Сложенная простыня отправилась наверх стопки.
Леся ходила за папой, на кухню, потом в ванну, наблюдала как он моет руки, как капли, стекая с рук, разбиваются об плитку, а другие впитываются в квадратики полотенца.
– Ну, что молчун, скажешь, как у тебя дела? – выходя из ванны обратился он к босоногой дочке, – Тебе не холодно?
“Нет”
Газ затрещал, спичка резким движением руки потухла и начала растворятся в воздухе характерным запахом. Радио на подоконнике при повороте руки начало медленно замолкать. Он сел на мамину табуретку и взял дочку на колени, повторяя вопрос и рассказывая, как он провел день. Девочка смотрела на синее пламя конфорок, трепетание, жужжание внутри чайника, – шум превращался в музыку.
“Музыка. А он ее слышит. Сейчас не слышу. Вот она. Все сливается”

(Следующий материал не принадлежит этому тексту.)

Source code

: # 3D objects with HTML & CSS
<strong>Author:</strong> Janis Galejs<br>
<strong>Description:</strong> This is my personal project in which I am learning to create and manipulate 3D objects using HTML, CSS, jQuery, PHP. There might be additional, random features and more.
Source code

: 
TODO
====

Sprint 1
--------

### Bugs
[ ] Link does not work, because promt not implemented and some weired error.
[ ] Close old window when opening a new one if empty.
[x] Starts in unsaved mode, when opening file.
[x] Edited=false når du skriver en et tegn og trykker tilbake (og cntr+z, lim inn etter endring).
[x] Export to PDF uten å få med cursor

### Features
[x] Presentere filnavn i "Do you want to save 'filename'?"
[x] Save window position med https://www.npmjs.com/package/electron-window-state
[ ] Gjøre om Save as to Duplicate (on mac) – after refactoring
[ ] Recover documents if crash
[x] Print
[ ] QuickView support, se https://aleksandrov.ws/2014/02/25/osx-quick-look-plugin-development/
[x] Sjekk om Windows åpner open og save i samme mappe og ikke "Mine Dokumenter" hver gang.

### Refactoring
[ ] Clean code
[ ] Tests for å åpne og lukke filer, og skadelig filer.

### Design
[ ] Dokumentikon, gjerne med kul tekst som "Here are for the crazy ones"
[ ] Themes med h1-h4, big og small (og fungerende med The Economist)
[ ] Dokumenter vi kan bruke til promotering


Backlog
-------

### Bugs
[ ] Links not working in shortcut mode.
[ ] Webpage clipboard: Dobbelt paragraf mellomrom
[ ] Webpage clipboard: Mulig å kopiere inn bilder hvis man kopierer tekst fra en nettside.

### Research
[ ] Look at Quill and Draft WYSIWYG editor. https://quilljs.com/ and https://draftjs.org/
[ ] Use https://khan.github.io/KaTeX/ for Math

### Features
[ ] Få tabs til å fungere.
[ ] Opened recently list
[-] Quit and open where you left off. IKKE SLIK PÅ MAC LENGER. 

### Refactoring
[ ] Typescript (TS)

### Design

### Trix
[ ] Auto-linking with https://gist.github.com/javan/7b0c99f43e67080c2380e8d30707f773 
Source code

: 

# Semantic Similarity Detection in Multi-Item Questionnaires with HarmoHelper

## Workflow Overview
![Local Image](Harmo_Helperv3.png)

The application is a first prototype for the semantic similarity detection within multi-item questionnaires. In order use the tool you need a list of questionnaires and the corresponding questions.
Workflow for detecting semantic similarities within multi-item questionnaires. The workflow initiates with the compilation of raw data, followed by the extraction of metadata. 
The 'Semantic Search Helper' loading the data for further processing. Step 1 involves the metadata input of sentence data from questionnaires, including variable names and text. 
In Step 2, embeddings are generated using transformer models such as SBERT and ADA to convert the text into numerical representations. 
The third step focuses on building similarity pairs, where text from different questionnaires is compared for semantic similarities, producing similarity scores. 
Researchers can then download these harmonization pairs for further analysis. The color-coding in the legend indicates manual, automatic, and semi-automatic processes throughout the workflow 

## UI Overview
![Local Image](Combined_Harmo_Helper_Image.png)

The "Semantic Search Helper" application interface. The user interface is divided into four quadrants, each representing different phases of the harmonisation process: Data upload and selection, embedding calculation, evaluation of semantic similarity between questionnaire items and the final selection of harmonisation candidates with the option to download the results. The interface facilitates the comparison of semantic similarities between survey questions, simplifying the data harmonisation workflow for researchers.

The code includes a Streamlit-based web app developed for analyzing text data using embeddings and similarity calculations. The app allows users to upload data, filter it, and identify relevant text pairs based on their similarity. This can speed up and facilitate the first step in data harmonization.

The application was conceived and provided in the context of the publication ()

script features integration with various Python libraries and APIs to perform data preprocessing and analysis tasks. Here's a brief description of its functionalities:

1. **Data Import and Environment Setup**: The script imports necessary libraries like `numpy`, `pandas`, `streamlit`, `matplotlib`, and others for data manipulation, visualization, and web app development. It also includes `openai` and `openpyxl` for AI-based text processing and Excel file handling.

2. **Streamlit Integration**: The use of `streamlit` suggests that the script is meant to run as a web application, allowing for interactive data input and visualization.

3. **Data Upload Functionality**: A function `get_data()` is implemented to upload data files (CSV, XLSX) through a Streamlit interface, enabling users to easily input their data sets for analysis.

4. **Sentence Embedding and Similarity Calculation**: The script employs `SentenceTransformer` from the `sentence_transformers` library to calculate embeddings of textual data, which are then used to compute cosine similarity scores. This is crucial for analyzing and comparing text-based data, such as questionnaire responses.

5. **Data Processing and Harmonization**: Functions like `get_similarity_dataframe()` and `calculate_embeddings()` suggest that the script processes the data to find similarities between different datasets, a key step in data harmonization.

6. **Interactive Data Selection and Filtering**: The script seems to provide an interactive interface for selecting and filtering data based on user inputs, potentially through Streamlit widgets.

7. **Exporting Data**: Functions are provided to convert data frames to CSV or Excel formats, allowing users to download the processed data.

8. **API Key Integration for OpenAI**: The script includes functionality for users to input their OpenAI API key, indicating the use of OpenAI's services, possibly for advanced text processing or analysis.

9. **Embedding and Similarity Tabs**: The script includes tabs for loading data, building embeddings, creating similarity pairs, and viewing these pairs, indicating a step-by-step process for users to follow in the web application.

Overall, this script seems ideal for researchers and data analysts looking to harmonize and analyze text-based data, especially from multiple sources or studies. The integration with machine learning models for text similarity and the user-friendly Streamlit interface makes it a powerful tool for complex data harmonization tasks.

– Почему ты не говоришь? Ты маленькая была такая горластая, а потом вдруг все исчезло, ты слышишь, что я говорю, ты умная, но тебе сложно говорить? Мне тоже сложно говорить иногда. Я… Я тебя люблю, ты же знаешь. И это не зависит ни от чего. Ты…, и ты заговоришь, когда захочешь, да? – папа погладил дочку по голове, она встрепенулась и вжалась в плечи, посмотрев на папу, – Как маленький воробушек. Все…
– Я закончила, Леся иди в свою комнату, скоро ужинать будем.
“Чашки достает. Я пока построю самую высокую башню”
– Были у терапевта и логопеда, а что они могут сказать, сказали, что все в порядке и она скромная.
– Так и сказали?
– А как же все остальное?
– Может я устала и это все не так странно. Я не знаю что думать.
– Давай съездим в столицу, в больницу детскую, к маме заедем как раз, мы все вместе давно не были. Или я могу один съездить узнать где такими вопросами занимаются.
– Что бы и там тоже сказали, время только потратим. Врач сказал подождать.
Молчание повисло в воздухе, такое, что его можно было провернуть ложкой и есть с чаем, оставив в пространстве дырку.
За окном темнело, отражая кухню все больше. Они застыли в стекле, каждый думал о своем – муж выковыривал слова, а жена находила условные дырки. Форточка была открыта, и может поэтому по ногам тянул холод. Незаметно связывая их, было невозможно пошевелиться.
– Мне предложили в командировку съездить, – проговорил Юра, отпив остатки чая, ему было душно, но холодно. Выцедив эти слова ему стало легче.
– Ты и так дома не бываешь, – какое-то время она ждала ответа, – Ты мне изменяешь?
– Вот видишь, все волосы на месте, я же не лысею, – Юра практически уперся носом в стол, показывая пышную шевелюру на затылке, выпрямившись уже немного серьезнее он добавил, – В Таджикистане на предприятии много брака выходит, выбрали меня, чтобы разобраться, я не могу отказаться.